La pièce interprétée par une troupe de la Guyane française, est adaptée par la metteuse en scène, Odile Pedro Leal avec quelques mots en créole dans le texte et surtout des chants dans cette langue. Les comédiennes sont noires, ce qui prouve une fois de plus la bêtise des discours sur l’appropriation culturelle, Lorca n’ayant eu certainement pas en tête des personnages « de couleur » quand il écrivit sa pièce qui est censée se dérouler dans un village reculé de l’austère Espagne. Il y a longtemps que Peter Brook, pour ne citer que lui, a fait justice de l’idée suivant laquelle un personnage pouvait être défini par une couleur de peau[i]. Ou par son sexe : le seul comédien de la troupe, qui interprète l’une des filles, tire particulièrement bien son épingle du jeu !

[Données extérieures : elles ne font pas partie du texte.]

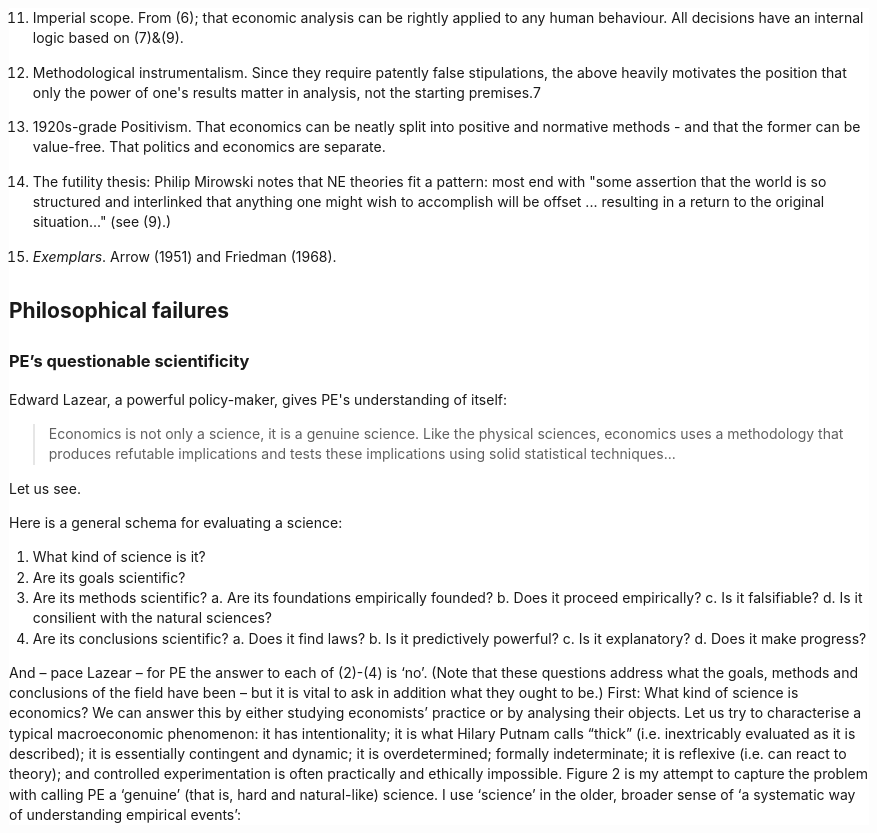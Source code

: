 11. Imperial scope. From (6); that economic analysis can be rightly applied to any human behaviour. All decisions have an internal logic based on (7)&(9).

12. Methodological instrumentalism. Since they require patently false stipulations, the above heavily motivates the position that only the power of one's results matter in analysis, not the starting premises.7

13. 1920s-grade Positivism. That economics can be neatly split into positive and normative methods - and that the former can be value-free. That politics and economics are separate. 

14. The futility thesis: Philip Mirowski notes that NE theories fit a pattern: most end with "some assertion that the world is so structured and interlinked that anything one might wish to accomplish will be offset ... resulting in a return to the original situation..." (see (9).)


15. _Exemplars_. Arrow (1951) and Friedman (1968).


## Philosophical failures

### PE’s questionable scientificity


Edward Lazear, a powerful policy-maker, gives PE's understanding of itself: 
<blockquote>Economics is not only a science, it is a genuine science. Like the physical sciences, economics uses a methodology that produces refutable implications and tests these implications using solid statistical techniques...
</blockquote>
  
 Let us see.  

Here is a general schema for evaluating a science:
1. What kind of science is it?
2. Are its goals scientific?
3. Are its methods scientific? 
a. Are its foundations empirically founded?
b. Does it proceed empirically? 
c. Is it falsifiable?
d. Is it consilient with the natural sciences?    
4. Are its conclusions scientific? 
a. Does it find laws? 
b. Is it predictively powerful?
c. Is it explanatory?
d. Does it make progress?

And – pace Lazear – for PE the answer to each of (2)-(4) is ‘no’. (Note that these questions address what the goals, methods and conclusions of the field have been – but it is vital to ask in addition what they ought to be.)
First: What kind of science is economics? We can answer this by either studying economists’ practice or by analysing their objects. Let us try to characterise a typical macroeconomic phenomenon: it has intentionality; it is what Hilary Putnam calls “thick” (i.e. inextricably evaluated as it is described); it is essentially contingent and dynamic; it is overdetermined; formally indeterminate; it is reflexive (i.e. can react to theory); and controlled experimentation is often practically and ethically impossible. Figure 2 is my attempt to capture the problem with calling PE a ‘genuine’ (that is, hard and natural-like) science. I use ‘science’ in the older, broader sense of ‘a systematic way of understanding empirical events’:
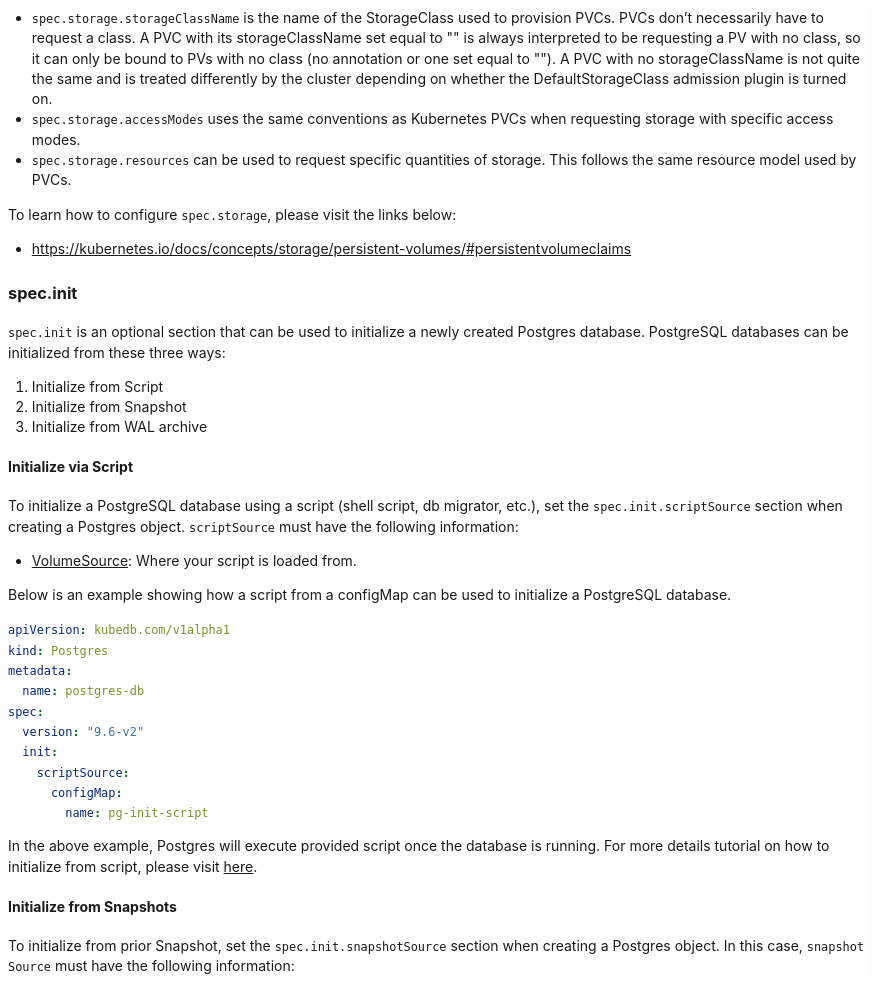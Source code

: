  - `spec.storage.storageClassName` is the name of the StorageClass used to provision PVCs. PVCs don’t necessarily have to request a class. A PVC with its storageClassName set equal to "" is always interpreted to be requesting a PV with no class, so it can only be bound to PVs with no class (no annotation or one set equal to ""). A PVC with no storageClassName is not quite the same and is treated differently by the cluster depending on whether the DefaultStorageClass admission plugin is turned on.
 - `spec.storage.accessModes` uses the same conventions as Kubernetes PVCs when requesting storage with specific access modes.
 - `spec.storage.resources` can be used to request specific quantities of storage. This follows the same resource model used by PVCs.

To learn how to configure `spec.storage`, please visit the links below:
 - https://kubernetes.io/docs/concepts/storage/persistent-volumes/#persistentvolumeclaims

### spec.init

`spec.init` is an optional section that can be used to initialize a newly created Postgres database. PostgreSQL databases can be initialized from these three ways:

  1. Initialize from Script
  2. Initialize from Snapshot
  3. Initialize from WAL archive

#### Initialize via Script

To initialize a PostgreSQL database using a script (shell script, db migrator, etc.), set the `spec.init.scriptSource` section when creating a Postgres object. `scriptSource` must have the following information:

- [VolumeSource](https://kubernetes.io/docs/concepts/storage/volumes/#types-of-volumes): Where your script is loaded from.

Below is an example showing how a script from a configMap can be used to initialize a PostgreSQL database.

```yaml
apiVersion: kubedb.com/v1alpha1
kind: Postgres
metadata:
  name: postgres-db
spec:
  version: "9.6-v2"
  init:
    scriptSource:
      configMap:
        name: pg-init-script
```

In the above example, Postgres will execute provided script once the database is running. For more details tutorial on how to initialize from script, please visit [here](/docs/0.10.0/guides/postgres/initialization/script_source).

#### Initialize from Snapshots

To initialize from prior Snapshot, set the `spec.init.snapshotSource` section when creating a Postgres object. In this case, `snapshotSource` must have the following information:

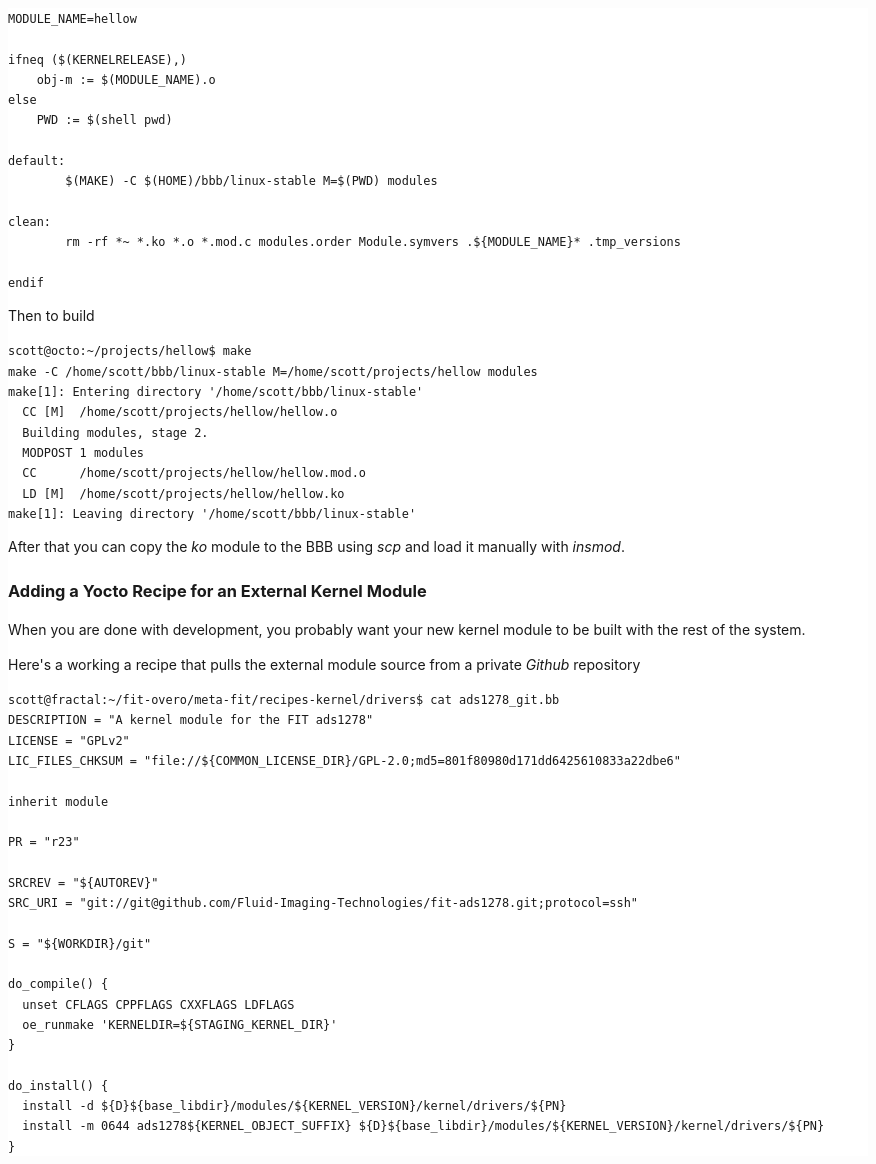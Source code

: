     MODULE_NAME=hellow

    ifneq ($(KERNELRELEASE),)
        obj-m := $(MODULE_NAME).o
    else
        PWD := $(shell pwd)

    default:
            $(MAKE) -C $(HOME)/bbb/linux-stable M=$(PWD) modules

    clean:
            rm -rf *~ *.ko *.o *.mod.c modules.order Module.symvers .${MODULE_NAME}* .tmp_versions

    endif

Then to build

    scott@octo:~/projects/hellow$ make
    make -C /home/scott/bbb/linux-stable M=/home/scott/projects/hellow modules
    make[1]: Entering directory '/home/scott/bbb/linux-stable'
      CC [M]  /home/scott/projects/hellow/hellow.o
      Building modules, stage 2.
      MODPOST 1 modules
      CC      /home/scott/projects/hellow/hellow.mod.o
      LD [M]  /home/scott/projects/hellow/hellow.ko
    make[1]: Leaving directory '/home/scott/bbb/linux-stable'


After that you can copy the *ko* module to the BBB using *scp* and load it manually with *insmod*.

### Adding a Yocto Recipe for an External Kernel Module

When you are done with development, you probably want your new kernel module to be built with the rest of the system.

Here's a working a recipe that pulls the external module source from a private *Github* repository

    scott@fractal:~/fit-overo/meta-fit/recipes-kernel/drivers$ cat ads1278_git.bb
    DESCRIPTION = "A kernel module for the FIT ads1278"
    LICENSE = "GPLv2"
    LIC_FILES_CHKSUM = "file://${COMMON_LICENSE_DIR}/GPL-2.0;md5=801f80980d171dd6425610833a22dbe6"

    inherit module

    PR = "r23"

    SRCREV = "${AUTOREV}"
    SRC_URI = "git://git@github.com/Fluid-Imaging-Technologies/fit-ads1278.git;protocol=ssh"

    S = "${WORKDIR}/git"

    do_compile() {
      unset CFLAGS CPPFLAGS CXXFLAGS LDFLAGS
      oe_runmake 'KERNELDIR=${STAGING_KERNEL_DIR}'
    }
    
    do_install() {
      install -d ${D}${base_libdir}/modules/${KERNEL_VERSION}/kernel/drivers/${PN}
      install -m 0644 ads1278${KERNEL_OBJECT_SUFFIX} ${D}${base_libdir}/modules/${KERNEL_VERSION}/kernel/drivers/${PN}
    }


[bbb-yocto]: http://www.jumpnowtek.com/beaglebone/BeagleBone-Systems-with-Yocto.html
[yocto]: https://www.yoctoproject.org/
[meta-bbb]: https://github.com/jumpnow/meta-bbb
[menuconfig-bug-report]: https://bugzilla.yoctoproject.org/show_bug.cgi?id=7791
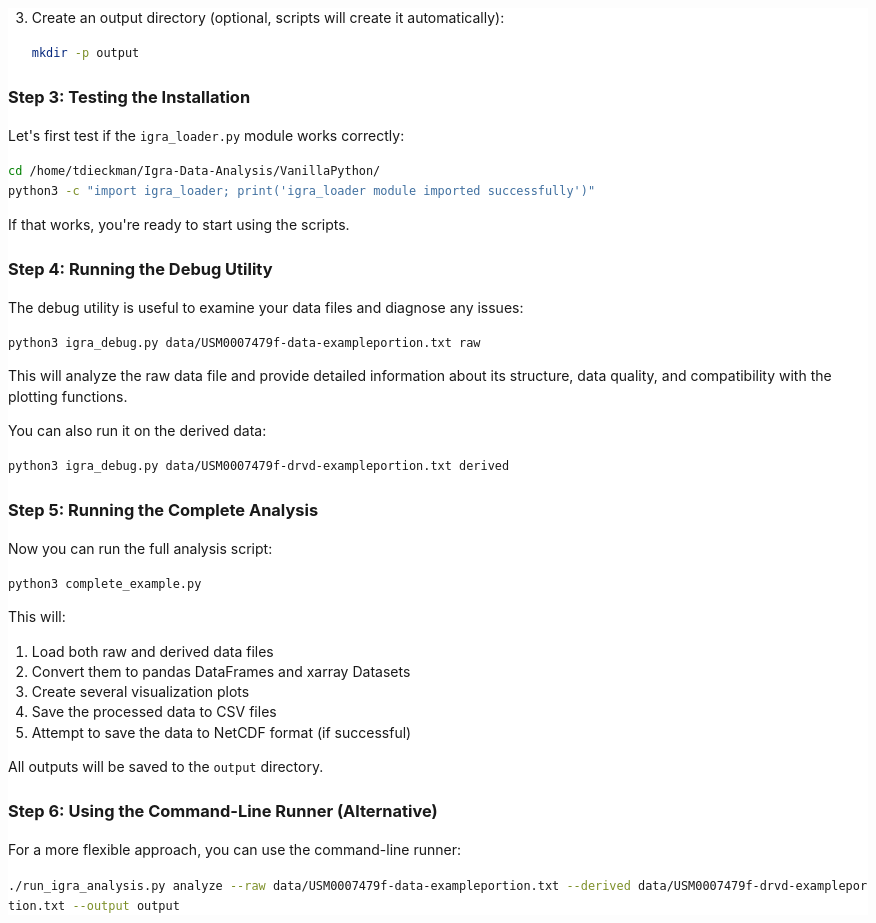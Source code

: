 3. Create an output directory (optional, scripts will create it automatically):
   ```bash
   mkdir -p output
   ```

### Step 3: Testing the Installation

Let's first test if the `igra_loader.py` module works correctly:

```bash
cd /home/tdieckman/Igra-Data-Analysis/VanillaPython/
python3 -c "import igra_loader; print('igra_loader module imported successfully')"
```

If that works, you're ready to start using the scripts.

### Step 4: Running the Debug Utility

The debug utility is useful to examine your data files and diagnose any issues:

```bash
python3 igra_debug.py data/USM0007479f-data-exampleportion.txt raw
```

This will analyze the raw data file and provide detailed information about its structure, data quality, and compatibility with the plotting functions.

You can also run it on the derived data:

```bash
python3 igra_debug.py data/USM0007479f-drvd-exampleportion.txt derived
```

### Step 5: Running the Complete Analysis

Now you can run the full analysis script:

```bash
python3 complete_example.py
```

This will:
1. Load both raw and derived data files
2. Convert them to pandas DataFrames and xarray Datasets
3. Create several visualization plots
4. Save the processed data to CSV files
5. Attempt to save the data to NetCDF format (if successful)

All outputs will be saved to the `output` directory.

### Step 6: Using the Command-Line Runner (Alternative)

For a more flexible approach, you can use the command-line runner:

```bash
./run_igra_analysis.py analyze --raw data/USM0007479f-data-exampleportion.txt --derived data/USM0007479f-drvd-exampleportion.txt --output output
```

O. Pedro Leal a modifié le titre de la pièce en Bernarda Alba from Yana (Yana pour Guyane) pour marquer la distance entre son adaptation et la pièce de Lorca. Personne ne se serait offusquée si elle avait conservé le titre original, alors que tant de metteurs en scène se permettent des écarts bien plus graves, jusqu’à trahir l’esprit des pièces, sans éprouver pour autant le besoin de modifier le titre.
Angustias, l’aînée des filles issue d’un premier lit dispose à ce titre d’un solide héritage. Pepe le Romano qui est décidé à l’épouser est amoureux en secret de la benjamine, Adela, laquelle le lui rend bien. C’est un secret de polichinelle dont seule la maman n’est pas informée, à moins qu’elle préfère ne pas savoir. La pièce ira jusqu’à son dénouement fatal : Bernarda Alba from Yana est bien une tragédie moderne.
O. Pedro Leal joue à fond sur l’aspect visuel. Sa mise en scène est peut-être avant tout un spectacle pour les yeux. Cela ne tient pas au décor, réduit à presque rien, mais aux mouvements d’ensemble, comme déjà noté, des moments de danse lente, et à la musique, le plus souvent chantée a capella, ainsi qu’aux costumes. Les comédiennes du Grand Théâtre Itinérant de Guyane, dont on imagine qu’elles ne sont pas toutes professionnelles, sont bonnes dans l’ensemble. En tout cas on n’est gêné par le jeu d’aucune d’entre elles. Bref on sort de cette pièce doublement heureux, le plaisir qu’elle nous apporte augmenté du privilège d’avoir pu tout simplement y assister, dans une salle de théâtre, devant des comédien(ne)s en chair et en os, puisque la Martinique demeure, jusqu’ici du moins, relativement épargnée par la pandémie.
Théâtre municipal, Fort-de-France, 11, 12, 13 mars 2021.
[i] Plus généralement, et pour rester dans l’actualité, la question de la « diversité » au théâtre ne saurait être envisagée du seul point de vue des nouveaux « racisés ». A ce propos, Sylvie Chalaye, Race et théâtre, un impensé politique et notre commentaire dans Esprit, n° 464, mai 2020, p. 170-171.